Here, too, Workaholics mines the
silly setup for some subtler laughs. While Adam yelling about hot
dogs, slo-mo deep throating hot dogs, and acting out the nightmare
scenario of Karl’s penis-ectomy with hot dogs gets old pretty fast
(his documentary idea is to eat 1,000 hot dogs in a week), the episode
benefits from letting co-creator Kyle Newacheck’s Karl insert his
weird, singular energy into the proceedings. With his spacey, laconic
delivery of Karl’s often disturbingly outré take on things,
Newacheck is part of Workaholics’ reliable stable of
supporting oddballs. (He sounds a lot like Kevin Smith, actually,
even down to Smith’s occasional conversational placeholder, “and
whatnot…”)

And while I wouldn’t want a steady diet of Karl—he,
like Montez, is best in small servings—in this episode, his
single-minded, cross-eyed determination to follow his latest strange
obsession really sells the outlandish premise, at least enough to
keep the comic engine running. From his monologue explaining how his
penis runs his life (“I’m sick of livin’ come-to-come!”), to
his outrage at the idea that Blake intends to actually wash Karl’s
transplanted penis from time to time (“It’s very well-seasoned, like a cast iron pan. If anything, you just put a moist towel on it
and then hit it with a lot of sand!”), to his choice of fantasy to
bid goodbye with one last erection (“mom from Home Improvements,
mom from Home Improvements…”), this extended glimpse
inside the mind of Karl Hevacheck is surprisingly rewarding.

With so much Karl, the guys themselves
don’t get as much to do. Adam’s hot dog eating plot goes nowhere,
with Adam Devine’s deliberately obnoxious energy crossing into
unintentionally obnoxious at times. His subplot falling for the
plastic surgeon’s transgender assistant (Cerina Vincent) similarly
yields little, apart from the line, “There’s a homosexual way to
eat hot dogs—yeah, I didn’t know that.
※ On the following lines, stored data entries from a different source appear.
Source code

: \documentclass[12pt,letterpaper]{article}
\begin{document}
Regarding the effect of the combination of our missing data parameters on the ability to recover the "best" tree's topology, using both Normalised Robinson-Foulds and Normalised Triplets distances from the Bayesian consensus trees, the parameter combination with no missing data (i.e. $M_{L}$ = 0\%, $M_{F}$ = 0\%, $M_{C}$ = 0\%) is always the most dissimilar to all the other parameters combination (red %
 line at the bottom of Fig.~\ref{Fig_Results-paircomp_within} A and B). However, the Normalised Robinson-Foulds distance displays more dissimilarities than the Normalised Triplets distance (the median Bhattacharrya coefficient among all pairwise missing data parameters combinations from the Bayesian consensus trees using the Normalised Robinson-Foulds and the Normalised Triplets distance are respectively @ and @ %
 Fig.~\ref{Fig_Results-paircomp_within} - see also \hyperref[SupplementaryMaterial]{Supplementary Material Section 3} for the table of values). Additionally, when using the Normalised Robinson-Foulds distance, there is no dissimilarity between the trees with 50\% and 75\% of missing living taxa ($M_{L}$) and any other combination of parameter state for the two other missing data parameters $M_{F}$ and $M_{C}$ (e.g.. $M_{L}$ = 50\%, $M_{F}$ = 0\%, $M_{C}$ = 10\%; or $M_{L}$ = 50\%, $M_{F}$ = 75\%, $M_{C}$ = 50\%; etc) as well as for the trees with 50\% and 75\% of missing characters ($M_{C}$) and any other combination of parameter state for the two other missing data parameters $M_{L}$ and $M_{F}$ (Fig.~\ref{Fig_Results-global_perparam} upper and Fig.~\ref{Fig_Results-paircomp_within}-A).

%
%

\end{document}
I was just trying to
protein-load.” Adam’s always been the show’s loudest presence,
but he’s more amusing when underplaying, as when he realizes,
mid-sentence, that he’s incapable of spitballing non-pornographic
movie ideas: “So it’s two best friends, and one has been wrongly
imprisoned. But the movie is really about the wife banging all the
friends… and and that is another porno—dang it!” His
manic character has been creeping
more to the center this season, which works against the
show’s greatest strength. Workaholics
works best when the guys wreak havoc as one, single-minded—at
most—unit.

Stray observations:

  • Director Ders aims high: “A dick-swap
    between friends is the new subject of this documentary, and we’re
    gonna win a moon man!”
  • As are his ambitions for getting into
    Sundance, “where chicks ski down mountains with their boobs out.
    True story.”
  • Blake’s well-thought-out plans for
    his new penis: “Wash it every day with Caress daily silky body
    wash. And a loofah.”
  • And further: “I’m probably gonna
    cut a hole in a seedless watermelon, microwave it for 30 seconds, and
    then fuck the shit out of it…”
  • Even further, his ideal threesome:
    Joesph Gordon-Levitt, Olivia Munn, and Manny Pacquiao. When Ders
    points out that that’s three people already, Blake replies, “Oh,
    I watch…”
  • As ever, sometimes it’s just funny
    when the guys forget how to talk. Dears: “Why come?” Adam: “Why
    come not?!”
  • Blake understands Karl’s fantasy:
    “Jill Taylor—she’ll chub ya’…”
  • “It’s like she’s playing jazz
    music with that gentleman’s penis.”
  • Two weeks in a row with no Jillian? Her I could stand to see more of.
  • Bodily function count: poop (only
    referenced, with sound effect), likewise Karl’s sideways “ejac.”